Sustainability-related disclosure (SFDR)


Integration of sustainability risks at IWC IP

Please refer to Sustainability integration at IWC.

No consideration of sustainability adverse impacts

IWC IP seeks to carry out all investments in a manner that is socially responsible and environmentally sound, based on a rigorous ESG framework, integrated throughout an investment lifecycle (due diligence, investment decision, holding and exit). While IWC IP is integrating a comprehensive set of sustainability risk indicators in our due diligence, investment selection and advice processes, including many of the indicators listed in Tables 1, 2, and 3 of Annex I of the draft Regulatory Technical Standards, supplementing Regulation (EU) 2019/2088 on sustainability-related disclosures in the financial services sector (SFDR), we are not yet integrating all the principal adverse sustainability impacts as listed in the aforementioned tables.

However, although we are exempt from the mandatory integration of the principal adverse impacts of investment decisions on sustainability factors (SFDR, Art.4, (3)-(4)), we think those are important and the market will eventually synchronize around their integration. Therefore, we are in the process of reviewing and revising relevant internal policies and procedures, in order to implement the full scope of indicators listed in Table 1 of Annex I and selected indicators listed in Tables 2 and 3 of the same Annex I, in our due diligence, investment selection, and investment management processes.
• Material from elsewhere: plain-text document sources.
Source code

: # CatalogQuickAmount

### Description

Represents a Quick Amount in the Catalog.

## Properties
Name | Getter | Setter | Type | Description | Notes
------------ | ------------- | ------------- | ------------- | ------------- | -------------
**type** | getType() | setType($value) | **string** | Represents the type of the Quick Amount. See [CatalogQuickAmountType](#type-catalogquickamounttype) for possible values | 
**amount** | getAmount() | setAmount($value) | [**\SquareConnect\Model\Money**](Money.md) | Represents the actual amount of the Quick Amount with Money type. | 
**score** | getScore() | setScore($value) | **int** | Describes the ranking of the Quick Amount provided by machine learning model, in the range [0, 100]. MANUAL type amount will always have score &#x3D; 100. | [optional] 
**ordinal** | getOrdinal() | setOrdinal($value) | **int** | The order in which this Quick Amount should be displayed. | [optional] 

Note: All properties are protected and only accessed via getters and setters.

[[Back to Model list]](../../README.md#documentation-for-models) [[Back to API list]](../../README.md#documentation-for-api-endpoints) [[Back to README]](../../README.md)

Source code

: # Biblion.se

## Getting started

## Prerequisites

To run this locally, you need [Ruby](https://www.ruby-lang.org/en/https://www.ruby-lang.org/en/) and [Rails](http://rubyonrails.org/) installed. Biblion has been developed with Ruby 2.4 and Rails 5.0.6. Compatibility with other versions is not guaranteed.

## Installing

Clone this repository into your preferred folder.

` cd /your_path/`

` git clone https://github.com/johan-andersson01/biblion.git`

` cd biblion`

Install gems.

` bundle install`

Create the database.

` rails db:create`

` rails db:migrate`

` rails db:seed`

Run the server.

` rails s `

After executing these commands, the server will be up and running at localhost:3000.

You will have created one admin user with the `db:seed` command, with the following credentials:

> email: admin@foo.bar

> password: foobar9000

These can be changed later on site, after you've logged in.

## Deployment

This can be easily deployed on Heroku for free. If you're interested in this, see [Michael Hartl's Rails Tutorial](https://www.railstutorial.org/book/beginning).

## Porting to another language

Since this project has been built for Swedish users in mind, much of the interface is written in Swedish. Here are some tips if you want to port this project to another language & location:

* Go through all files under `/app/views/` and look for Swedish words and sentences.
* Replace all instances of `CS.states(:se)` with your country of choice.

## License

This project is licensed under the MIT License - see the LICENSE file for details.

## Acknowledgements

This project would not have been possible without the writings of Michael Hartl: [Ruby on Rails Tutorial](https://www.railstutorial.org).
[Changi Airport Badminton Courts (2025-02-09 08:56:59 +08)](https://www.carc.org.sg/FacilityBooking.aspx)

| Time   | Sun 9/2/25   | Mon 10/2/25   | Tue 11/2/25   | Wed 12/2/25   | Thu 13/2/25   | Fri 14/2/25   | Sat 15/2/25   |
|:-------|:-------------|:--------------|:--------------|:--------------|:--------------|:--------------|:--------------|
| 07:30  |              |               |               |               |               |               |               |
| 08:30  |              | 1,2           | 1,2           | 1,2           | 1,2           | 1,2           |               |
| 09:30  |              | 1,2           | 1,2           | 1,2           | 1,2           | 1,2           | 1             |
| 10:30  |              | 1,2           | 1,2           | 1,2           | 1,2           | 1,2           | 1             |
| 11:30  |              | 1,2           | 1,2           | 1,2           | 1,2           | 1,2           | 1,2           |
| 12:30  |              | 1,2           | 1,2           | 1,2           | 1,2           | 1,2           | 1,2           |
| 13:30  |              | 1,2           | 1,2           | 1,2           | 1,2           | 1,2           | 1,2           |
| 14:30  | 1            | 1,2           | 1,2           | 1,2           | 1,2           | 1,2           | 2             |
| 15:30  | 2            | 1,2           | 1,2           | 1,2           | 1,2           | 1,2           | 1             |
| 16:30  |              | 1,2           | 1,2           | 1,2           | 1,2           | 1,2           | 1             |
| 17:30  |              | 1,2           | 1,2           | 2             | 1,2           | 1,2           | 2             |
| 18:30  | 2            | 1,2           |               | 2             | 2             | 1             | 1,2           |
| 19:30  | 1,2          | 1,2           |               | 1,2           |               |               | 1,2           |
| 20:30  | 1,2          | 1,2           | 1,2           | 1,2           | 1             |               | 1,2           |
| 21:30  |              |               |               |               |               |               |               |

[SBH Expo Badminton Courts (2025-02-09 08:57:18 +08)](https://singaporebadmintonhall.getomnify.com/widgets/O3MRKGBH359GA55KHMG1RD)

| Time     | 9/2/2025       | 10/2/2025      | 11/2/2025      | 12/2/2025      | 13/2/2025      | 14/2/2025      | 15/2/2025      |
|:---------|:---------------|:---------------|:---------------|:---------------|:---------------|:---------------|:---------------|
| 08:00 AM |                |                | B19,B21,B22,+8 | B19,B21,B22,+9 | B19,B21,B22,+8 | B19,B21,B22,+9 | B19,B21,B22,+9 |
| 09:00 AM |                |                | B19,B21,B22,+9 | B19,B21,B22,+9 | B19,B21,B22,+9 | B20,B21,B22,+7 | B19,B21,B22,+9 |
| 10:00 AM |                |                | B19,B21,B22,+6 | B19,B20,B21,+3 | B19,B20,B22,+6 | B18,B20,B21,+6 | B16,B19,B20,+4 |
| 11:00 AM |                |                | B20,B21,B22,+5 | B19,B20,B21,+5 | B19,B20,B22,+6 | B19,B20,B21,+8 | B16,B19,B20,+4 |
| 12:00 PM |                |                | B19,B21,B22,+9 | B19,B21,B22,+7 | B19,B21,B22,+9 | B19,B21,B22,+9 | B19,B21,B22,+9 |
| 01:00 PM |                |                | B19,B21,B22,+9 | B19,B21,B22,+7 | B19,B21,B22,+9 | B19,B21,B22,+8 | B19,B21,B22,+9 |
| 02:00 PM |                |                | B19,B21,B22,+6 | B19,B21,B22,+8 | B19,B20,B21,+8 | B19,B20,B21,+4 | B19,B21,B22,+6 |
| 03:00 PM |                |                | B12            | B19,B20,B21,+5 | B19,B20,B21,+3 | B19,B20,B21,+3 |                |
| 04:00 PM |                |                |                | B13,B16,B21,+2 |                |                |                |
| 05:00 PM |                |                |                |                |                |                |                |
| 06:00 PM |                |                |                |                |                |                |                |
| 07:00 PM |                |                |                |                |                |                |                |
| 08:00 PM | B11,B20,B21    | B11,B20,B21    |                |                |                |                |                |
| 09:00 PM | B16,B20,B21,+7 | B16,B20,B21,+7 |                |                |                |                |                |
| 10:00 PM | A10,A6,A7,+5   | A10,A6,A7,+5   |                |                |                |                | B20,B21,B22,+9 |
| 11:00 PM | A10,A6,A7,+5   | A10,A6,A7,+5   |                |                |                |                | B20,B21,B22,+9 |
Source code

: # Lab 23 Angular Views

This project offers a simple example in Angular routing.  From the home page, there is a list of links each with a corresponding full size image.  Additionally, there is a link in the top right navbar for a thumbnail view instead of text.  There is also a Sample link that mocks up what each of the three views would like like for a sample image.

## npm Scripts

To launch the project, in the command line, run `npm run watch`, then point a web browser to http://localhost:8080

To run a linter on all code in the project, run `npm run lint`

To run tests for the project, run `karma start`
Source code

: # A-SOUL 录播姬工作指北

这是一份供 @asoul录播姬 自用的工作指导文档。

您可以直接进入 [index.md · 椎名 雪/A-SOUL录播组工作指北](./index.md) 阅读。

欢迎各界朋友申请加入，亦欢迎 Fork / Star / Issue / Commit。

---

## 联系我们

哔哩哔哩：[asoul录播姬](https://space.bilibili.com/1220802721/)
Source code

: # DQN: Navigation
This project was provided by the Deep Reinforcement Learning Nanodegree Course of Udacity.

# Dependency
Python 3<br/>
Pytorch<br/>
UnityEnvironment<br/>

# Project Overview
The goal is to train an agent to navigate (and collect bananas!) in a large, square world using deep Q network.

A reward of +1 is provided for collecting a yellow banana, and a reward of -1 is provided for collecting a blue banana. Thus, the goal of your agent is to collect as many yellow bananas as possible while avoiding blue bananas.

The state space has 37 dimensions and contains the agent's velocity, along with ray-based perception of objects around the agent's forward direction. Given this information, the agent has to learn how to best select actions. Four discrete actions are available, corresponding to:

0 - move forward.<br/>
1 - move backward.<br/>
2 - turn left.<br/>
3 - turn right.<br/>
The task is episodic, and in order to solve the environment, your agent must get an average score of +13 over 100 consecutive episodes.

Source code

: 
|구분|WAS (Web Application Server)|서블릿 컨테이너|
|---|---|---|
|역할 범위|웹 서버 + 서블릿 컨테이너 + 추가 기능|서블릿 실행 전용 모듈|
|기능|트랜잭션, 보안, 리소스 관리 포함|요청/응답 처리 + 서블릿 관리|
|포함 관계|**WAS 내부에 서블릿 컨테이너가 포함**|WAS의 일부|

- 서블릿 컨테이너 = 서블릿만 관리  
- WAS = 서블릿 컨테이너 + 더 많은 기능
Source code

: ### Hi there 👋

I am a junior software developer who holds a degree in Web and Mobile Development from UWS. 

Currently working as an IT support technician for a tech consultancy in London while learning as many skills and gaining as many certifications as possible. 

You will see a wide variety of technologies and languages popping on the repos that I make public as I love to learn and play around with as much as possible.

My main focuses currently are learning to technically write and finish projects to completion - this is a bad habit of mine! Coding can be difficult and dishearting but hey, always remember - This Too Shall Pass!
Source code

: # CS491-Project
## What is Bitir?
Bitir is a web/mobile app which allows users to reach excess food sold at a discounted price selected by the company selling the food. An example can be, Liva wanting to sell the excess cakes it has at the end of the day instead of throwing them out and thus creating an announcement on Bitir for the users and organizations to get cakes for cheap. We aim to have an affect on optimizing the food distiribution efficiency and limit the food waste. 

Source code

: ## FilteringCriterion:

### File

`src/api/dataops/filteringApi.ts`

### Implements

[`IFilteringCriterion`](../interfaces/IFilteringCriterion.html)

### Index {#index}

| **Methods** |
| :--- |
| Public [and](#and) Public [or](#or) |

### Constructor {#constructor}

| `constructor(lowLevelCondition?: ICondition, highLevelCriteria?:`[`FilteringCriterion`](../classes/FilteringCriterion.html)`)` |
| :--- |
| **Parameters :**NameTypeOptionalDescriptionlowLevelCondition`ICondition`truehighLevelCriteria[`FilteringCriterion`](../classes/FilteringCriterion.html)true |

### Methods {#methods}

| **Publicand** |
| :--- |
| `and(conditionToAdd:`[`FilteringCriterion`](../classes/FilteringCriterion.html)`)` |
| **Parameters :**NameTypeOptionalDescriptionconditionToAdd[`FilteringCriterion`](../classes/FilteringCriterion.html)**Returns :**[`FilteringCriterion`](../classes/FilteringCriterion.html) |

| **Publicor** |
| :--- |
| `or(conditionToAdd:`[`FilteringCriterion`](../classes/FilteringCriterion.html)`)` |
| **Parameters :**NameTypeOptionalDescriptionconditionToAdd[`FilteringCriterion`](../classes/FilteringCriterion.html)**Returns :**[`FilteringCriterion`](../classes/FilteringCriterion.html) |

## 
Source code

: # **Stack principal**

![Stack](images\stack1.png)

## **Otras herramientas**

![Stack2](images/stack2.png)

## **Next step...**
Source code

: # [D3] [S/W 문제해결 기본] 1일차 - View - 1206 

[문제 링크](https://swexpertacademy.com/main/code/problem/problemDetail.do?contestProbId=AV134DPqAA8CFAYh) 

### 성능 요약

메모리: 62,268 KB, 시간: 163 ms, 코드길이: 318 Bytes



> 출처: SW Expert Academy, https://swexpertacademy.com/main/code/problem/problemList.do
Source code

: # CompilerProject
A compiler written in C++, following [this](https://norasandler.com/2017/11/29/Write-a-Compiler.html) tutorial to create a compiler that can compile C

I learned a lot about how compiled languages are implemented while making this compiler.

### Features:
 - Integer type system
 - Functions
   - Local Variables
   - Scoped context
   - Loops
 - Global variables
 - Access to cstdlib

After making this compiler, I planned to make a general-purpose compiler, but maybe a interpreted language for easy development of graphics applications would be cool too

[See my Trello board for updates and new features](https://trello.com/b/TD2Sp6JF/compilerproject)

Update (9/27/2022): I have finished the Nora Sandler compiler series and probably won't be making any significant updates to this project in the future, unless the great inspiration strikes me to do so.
A process we envision finalizing by the end of 2021, thus start considering the principal adverse impacts of investment decisions on sustainability factors listed in the SFDR’s Annex I, Table 1 and selected indicators of Tables 2 and 3, in 2022. And thus, start publishing the resulting summary of policies and indicators performance in 2022 and 2023, respectively, per the SFDR’s requirements.

Remuneration Policy and the integration of sustainability risks

IWC Investment Partners A/S’ (IWC IP) does not encourage or reward an excessive assumption of sustainability risks according to its Remuneration Policy. Said policy is therefore consistent with the integration of sustainability risks.